1
votes

I am using the node sdk to use the IBM watson speech-to-text module. After sending the audio sample and receiving a response, the confidence factor looks weird.

{
  "results": [
    {
       "word_alternatives": [
      {
      "start_time": 3.31,
      "alternatives": [
        {
          "confidence": 0.7563,
          "word": "you"
        },
        {
          "confidence": 0.0254,
          "word": "look"
        },
        {
          "confidence": 0.0142,
          "word": "Lou"
        },
        {
          "confidence": 0.0118,
          "word": "we"
        }
      ],
      "end_time": 3.43
    },
...

and

...
],
"alternatives": [
    {
      "word_confidence": [
        [
          "you",
          0.36485132893469713
        ],
...

and I am asking for recognition with this config:

 var params = {
    audio: fs.createReadStream(req.file.path),
    content_type: 'audio/wav',
    'interim_results': false,
    'word_confidence': true,
    'timestamps': true,
    'max_alternatives': 3,
    'continuous': true,
    'word_alternatives_threshold': 0.01,
    'smart_formatting': true
  };

Notice how the confidence factors for the word "you" is different in both places. Is one of these numbers something different?

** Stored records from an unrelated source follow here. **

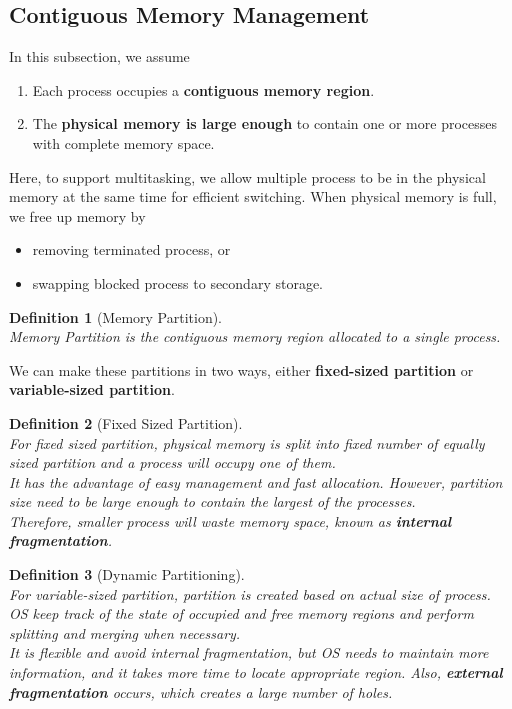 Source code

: \documentclass[12pt]{article}
\newtheorem{definition}{Definition}[section]
\theoremstyle{definition}
\begin{document}
\subsection{Contiguous Memory Management}
In this subsection, we assume
\begin{enumerate}
  \item Each process occupies a \textbf{contiguous memory region}.
  \item The \textbf{physical memory is large enough} to contain one or more processes with complete memory space.
\end{enumerate}
Here, to support multitasking, we allow multiple process to be in the physical memory at the same time for efficient switching. When physical memory is full, we free up memory by
\begin{itemize}
\item  removing terminated process, or 
\item swapping blocked process to secondary storage.
\end{itemize}
\begin{definition}[Memory Partition]
\hfill\\\normalfont Memory Partition is the contiguous memory region allocated to a single process.
\end{definition}
We can make these partitions in two ways, either \textbf{fixed-sized partition} or \textbf{variable-sized partition}.\\
\begin{definition}[Fixed Sized Partition]
\hfill\\\normalfont For fixed sized partition, physical memory is split into fixed number of equally sized partition and a process will occupy one of them.\\
It has the advantage of easy management and fast allocation. However, partition size need to be large enough to contain the largest of the processes.\\
Therefore, smaller process will waste memory space, known as \textbf{internal fragmentation}.
\end{definition}
\begin{definition}[Dynamic Partitioning]
\hfill\\\normalfont For variable-sized partition, partition is created based on actual size of process. OS keep track of the state of occupied and free memory regions and perform splitting and merging when necessary.\\
It is flexible and avoid internal fragmentation, but OS needs to maintain more information, and it takes more time to locate appropriate region. Also, \textbf{external fragmentation} occurs, which creates a large number of holes.
\end{definition}
\end{document}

What is going on here?

1
What is the start_time of the second "you"? The one with confidence 0.36485132893469713lCapp

1 Answers

1
votes

John, confidence values coming in the "word_alternatives" are derived from confusion networks, and are at the word-level, while confidence values coming in the list of "alternatives" are computed over lattices, at the sentence level.

Confusion networks are derived from lattices, but contain a different representation of the hypothesis space, which explains why confidence values coming from one or the other could differ.

In this case the sentence contains only one word, that's why the difference is very visible.